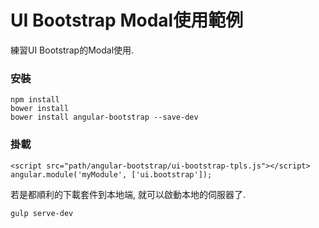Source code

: ﻿UI Bootstrap Modal使用範例
===
練習UI Bootstrap的Modal使用.

### 安裝
```
npm install
bower install
bower install angular-bootstrap --save-dev
```

### 掛載
```
<script src="path/angular-bootstrap/ui-bootstrap-tpls.js"></script>
angular.module('myModule', ['ui.bootstrap']);
```

若是都順利的下載套件到本地端, 就可以啟動本地的伺服器了.
```
gulp serve-dev
```

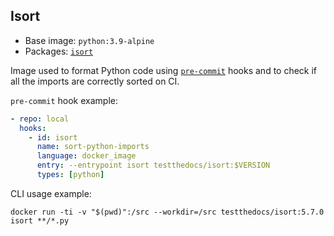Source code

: ## Isort

- Base image: `python:3.9-alpine`
- Packages: [`isort`](https://github.com/timothycrosley/isort/)

Image used to format Python code using [`pre-commit`](https://pre-commit.com) hooks and to check if all the imports are correctly sorted on CI.

`pre-commit` hook example:

```yaml
- repo: local
  hooks:
    - id: isort
      name: sort-python-imports
      language: docker_image
      entry: --entrypoint isort testthedocs/isort:$VERSION
      types: [python]
```

CLI usage example:

`docker run -ti -v "$(pwd)":/src --workdir=/src testthedocs/isort:5.7.0 isort **/*.py`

#### Aim of the exercise
The preceding listing must be repeated exactly, with all images dropped.

#### Solved exercise
Source code

: ﻿UI Bootstrap Modal使用範例
===
練習UI Bootstrap的Modal使用.

### 安裝
```
npm install
bower install
bower install angular-bootstrap --save-dev
```

### 掛載
```
<script src="path/angular-bootstrap/ui-bootstrap-tpls.js"></script>
angular.module('myModule', ['ui.bootstrap']);
```

若是都順利的下載套件到本地端, 就可以啟動本地的伺服器了.
```
gulp serve-dev
```

Source code

: ## Isort

- Base image: `python:3.9-alpine`
- Packages: [`isort`](https://github.com/timothycrosley/isort/)

Image used to format Python code using [`pre-commit`](https://pre-commit.com) hooks and to check if all the imports are correctly sorted on CI.

`pre-commit` hook example:

```yaml
- repo: local
  hooks:
    - id: isort
      name: sort-python-imports
      language: docker_image
      entry: --entrypoint isort testthedocs/isort:$VERSION
      types: [python]
```

CLI usage example:

`docker run -ti -v "$(pwd)":/src --workdir=/src testthedocs/isort:5.7.0 isort **/*.py`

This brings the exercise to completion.